▶ [GOAL OF THE EXERCISE] Exactly as they appear below, repeat the lines from the one with "## Python Development Environments" through the one with "### I will learn your names but be patient", and no others.

Top of AVAILABLE DATA

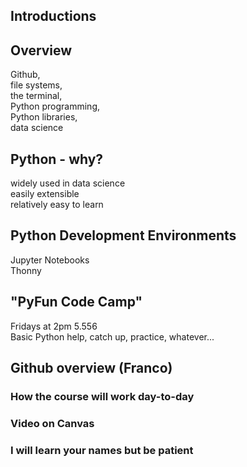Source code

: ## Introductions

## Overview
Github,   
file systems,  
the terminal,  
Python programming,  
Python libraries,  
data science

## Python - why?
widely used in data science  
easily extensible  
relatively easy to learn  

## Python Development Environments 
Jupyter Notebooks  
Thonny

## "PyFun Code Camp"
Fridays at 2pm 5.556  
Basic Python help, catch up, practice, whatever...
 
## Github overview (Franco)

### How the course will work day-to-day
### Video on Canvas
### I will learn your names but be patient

Bottom of AVAILABLE DATA
Top of AVAILABLE DATA

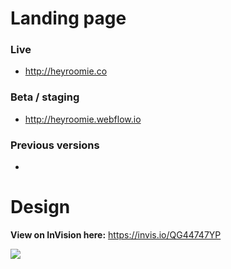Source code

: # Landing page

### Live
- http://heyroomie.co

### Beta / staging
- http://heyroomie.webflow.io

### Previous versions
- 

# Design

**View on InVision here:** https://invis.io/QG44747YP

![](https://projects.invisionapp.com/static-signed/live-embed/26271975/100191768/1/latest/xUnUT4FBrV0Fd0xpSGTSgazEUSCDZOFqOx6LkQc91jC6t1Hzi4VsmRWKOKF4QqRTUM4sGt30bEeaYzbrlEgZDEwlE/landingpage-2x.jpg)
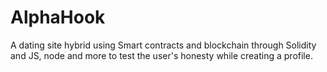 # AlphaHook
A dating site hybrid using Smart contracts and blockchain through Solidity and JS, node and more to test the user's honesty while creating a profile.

Bottom of AVAILABLE DATA
Top of AVAILABLE DATA

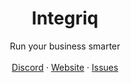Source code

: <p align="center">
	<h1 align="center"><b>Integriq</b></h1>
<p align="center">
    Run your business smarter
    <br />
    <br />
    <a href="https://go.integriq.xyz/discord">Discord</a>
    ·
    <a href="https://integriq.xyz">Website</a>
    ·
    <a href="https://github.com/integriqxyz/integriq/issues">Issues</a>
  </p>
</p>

Bottom of AVAILABLE DATA

▶ [SOLUTION TO THIS PROBLEM]
## Python Development Environments 
Jupyter Notebooks  
Thonny

## "PyFun Code Camp"
Fridays at 2pm 5.556  
Basic Python help, catch up, practice, whatever...
 
## Github overview (Franco)

### How the course will work day-to-day
### Video on Canvas
### I will learn your names but be patient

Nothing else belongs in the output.